- **Activity**: Below are the entries; state how many of their lines contain the string "アトキンソン", and nothing more.
=== Begin Enclosure ===
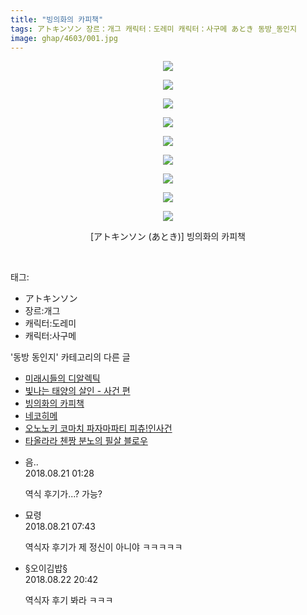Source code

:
 ```yaml
---
title: "빙의화의 카피책"
tags: アトキンソン 장르：개그 캐릭터：도레미 캐릭터：사구메 あとき 동방_동인지
image: ghap/4603/001.jpg
---
```

<div class="article">
<p style="text-align: center; clear: none; float: none;"><img src="{{ site.nasurl }}/ghap/4603/001.jpg"/></p>
<p style="text-align: center; clear: none; float: none;"><img src="{{ site.nasurl }}/ghap/4603/002.jpg"/></p>
<p style="text-align: center; clear: none; float: none;"><img src="{{ site.nasurl }}/ghap/4603/003.jpg"/></p>
<p style="text-align: center; clear: none; float: none;"><img src="{{ site.nasurl }}/ghap/4603/004.jpg"/></p>
<p style="text-align: center; clear: none; float: none;"><img src="{{ site.nasurl }}/ghap/4603/005.jpg"/></p>
<p style="text-align: center; clear: none; float: none;"><img src="{{ site.nasurl }}/ghap/4603/006.jpg"/></p>
<p style="text-align: center; clear: none; float: none;"><img src="{{ site.nasurl }}/ghap/4603/007.jpg"/></p>
<p style="text-align: center; clear: none; float: none;"><img src="{{ site.nasurl }}/ghap/4603/008.jpg"/></p>
<p style="text-align: center; clear: none; float: none;"><img src="{{ site.nasurl }}/ghap/4603/009.jpg"/></p>
<p style="text-align: center; clear: none; float: none;">[アトキンソン (あとき)] 빙의화의 카피책</p>
<p><br/></p>
</div><div class="tagTrail">
<p>태그: </p>
<ul>
<li>アトキンソン</li>
<li>장르:개그</li>
<li>캐릭터:도레미</li>
<li>캐릭터:사구메</li>
</ul>
</div><div class="another">
<p>'동방 동인지' 카테고리의 다른 글</p>
<ul>
<li><a href="/2018-08-22-ghap_4605">미래시들의 디알렉틱</a></li>
<li><a href="/2018-08-22-ghap_4604">빛나는 태양의 살인 - 사건 편</a></li>
<li><a href="/2018-08-21-ghap_4603">빙의화의 카피책</a></li>
<li><a href="/2018-08-21-ghap_4602">네코히메</a></li>
<li><a href="/2018-08-16-ghap_4599">오노노키 코마치 파자마파티 피츄!인사건</a></li>
<li><a href="/2018-08-16-ghap_4598">타올라라 첸짱 분노의 필살 블로우</a></li>
</ul>
</div><div class="cb_module cb_fluid">
<div class="cb_wrt cb_profile">
<div class="comment">
<ul>
<li class="cb_thumb_off" id="comment15313195">
<div class="cb_comment_area">
<div class="cb_info_area">
<div class="cb_section">
<span class="cb_nick_name">음..</span>
</div>
<div class="cb_section">
<span class="cb_date">2018.08.21 01:28 </span>
</div>
</div>
<div class="cb_dsc_comment">
<p class="cb_dsc">
											역식 후기가...? 가능?
										</p>
</div>
</div></li>
<li class="cb_thumb_off" id="comment15313406">
<div class="cb_comment_area">
<div class="cb_info_area">
<div class="cb_section">
<span class="cb_nick_name">묘령</span>
</div>
<div class="cb_section">
<span class="cb_date">2018.08.21 07:43 </span>
</div>
</div>
<div class="cb_dsc_comment">
<p class="cb_dsc">
											역식자 후기가 제 정신이 아니야 ㅋㅋㅋㅋㅋ
										</p>
</div>
</div></li>
<li class="cb_thumb_off" id="comment15314916">
<div class="cb_comment_area">
<div class="cb_info_area">
<div class="cb_section">
<span class="cb_nick_name">§오이김밥§</span>
</div>
<div class="cb_section">
<span class="cb_date">2018.08.22 20:42 </span>
</div>
</div>
<div class="cb_dsc_comment">
<p class="cb_dsc">
											역식자 후기 봐라 ㅋㅋㅋ
										</p>
</div>
</div></li>
</ul>
</div>
</div><!-- commentList close -->
</div>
=== End Enclosure ===
- **Response area**: 3